**Exercise input:**
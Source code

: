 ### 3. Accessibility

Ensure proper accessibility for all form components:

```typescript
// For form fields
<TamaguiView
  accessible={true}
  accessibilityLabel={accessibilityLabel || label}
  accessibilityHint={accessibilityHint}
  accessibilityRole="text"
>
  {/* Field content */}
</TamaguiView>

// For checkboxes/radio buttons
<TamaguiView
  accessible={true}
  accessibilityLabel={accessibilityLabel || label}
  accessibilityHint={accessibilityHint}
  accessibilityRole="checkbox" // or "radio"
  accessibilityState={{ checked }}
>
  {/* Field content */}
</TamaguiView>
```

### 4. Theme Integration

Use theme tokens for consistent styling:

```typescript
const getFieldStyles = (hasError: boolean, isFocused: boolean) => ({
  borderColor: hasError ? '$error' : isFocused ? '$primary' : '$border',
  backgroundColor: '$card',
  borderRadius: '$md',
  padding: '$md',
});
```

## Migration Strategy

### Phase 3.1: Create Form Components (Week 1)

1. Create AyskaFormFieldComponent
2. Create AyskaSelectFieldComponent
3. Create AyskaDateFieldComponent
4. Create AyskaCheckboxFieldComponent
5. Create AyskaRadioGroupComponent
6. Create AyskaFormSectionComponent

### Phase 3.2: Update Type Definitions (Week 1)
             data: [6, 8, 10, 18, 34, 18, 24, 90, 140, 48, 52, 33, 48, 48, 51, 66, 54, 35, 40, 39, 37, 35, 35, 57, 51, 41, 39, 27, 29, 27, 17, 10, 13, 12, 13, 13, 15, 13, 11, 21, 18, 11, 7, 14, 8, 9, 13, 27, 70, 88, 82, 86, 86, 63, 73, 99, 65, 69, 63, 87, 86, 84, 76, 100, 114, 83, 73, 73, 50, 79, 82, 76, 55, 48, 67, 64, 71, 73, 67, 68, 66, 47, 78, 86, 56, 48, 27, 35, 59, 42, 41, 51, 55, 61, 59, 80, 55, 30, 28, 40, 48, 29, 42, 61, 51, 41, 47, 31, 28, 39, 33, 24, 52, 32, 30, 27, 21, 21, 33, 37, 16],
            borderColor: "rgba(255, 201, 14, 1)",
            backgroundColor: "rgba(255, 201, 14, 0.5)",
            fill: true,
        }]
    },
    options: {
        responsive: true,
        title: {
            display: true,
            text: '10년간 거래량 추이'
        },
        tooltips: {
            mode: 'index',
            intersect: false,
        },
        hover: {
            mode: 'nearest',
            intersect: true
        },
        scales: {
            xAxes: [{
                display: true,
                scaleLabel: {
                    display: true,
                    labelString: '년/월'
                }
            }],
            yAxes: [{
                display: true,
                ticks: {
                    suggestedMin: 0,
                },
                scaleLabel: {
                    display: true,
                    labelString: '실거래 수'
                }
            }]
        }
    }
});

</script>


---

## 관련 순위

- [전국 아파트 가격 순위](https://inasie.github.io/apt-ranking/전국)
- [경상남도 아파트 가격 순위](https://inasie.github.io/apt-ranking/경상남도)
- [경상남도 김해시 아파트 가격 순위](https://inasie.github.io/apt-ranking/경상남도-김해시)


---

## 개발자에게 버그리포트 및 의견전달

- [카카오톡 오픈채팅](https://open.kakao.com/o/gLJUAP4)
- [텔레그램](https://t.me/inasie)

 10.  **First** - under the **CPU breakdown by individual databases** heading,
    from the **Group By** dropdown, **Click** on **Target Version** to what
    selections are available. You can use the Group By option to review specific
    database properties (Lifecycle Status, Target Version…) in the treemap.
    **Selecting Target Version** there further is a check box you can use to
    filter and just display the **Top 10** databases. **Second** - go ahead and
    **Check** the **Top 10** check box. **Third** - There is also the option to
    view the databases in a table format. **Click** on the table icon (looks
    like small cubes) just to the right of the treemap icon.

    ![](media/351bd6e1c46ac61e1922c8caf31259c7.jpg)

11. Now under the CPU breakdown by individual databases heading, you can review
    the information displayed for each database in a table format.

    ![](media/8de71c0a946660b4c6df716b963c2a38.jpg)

**What you will do:**
Restate word for word the entries above from the line with "Use theme tokens" through the line with "### Phase 3.2: Update", inclusive, leaving out everything else.

**Answer space:**
Use theme tokens for consistent styling:

```typescript
const getFieldStyles = (hasError: boolean, isFocused: boolean) => ({
  borderColor: hasError ? '$error' : isFocused ? '$primary' : '$border',
  backgroundColor: '$card',
  borderRadius: '$md',
  padding: '$md',
});
```

## Migration Strategy

### Phase 3.1: Create Form Components (Week 1)

1. Create AyskaFormFieldComponent
2. Create AyskaSelectFieldComponent
3. Create AyskaDateFieldComponent
4. Create AyskaCheckboxFieldComponent
5. Create AyskaRadioGroupComponent
6. Create AyskaFormSectionComponent

### Phase 3.2: Update Type Definitions (Week 1)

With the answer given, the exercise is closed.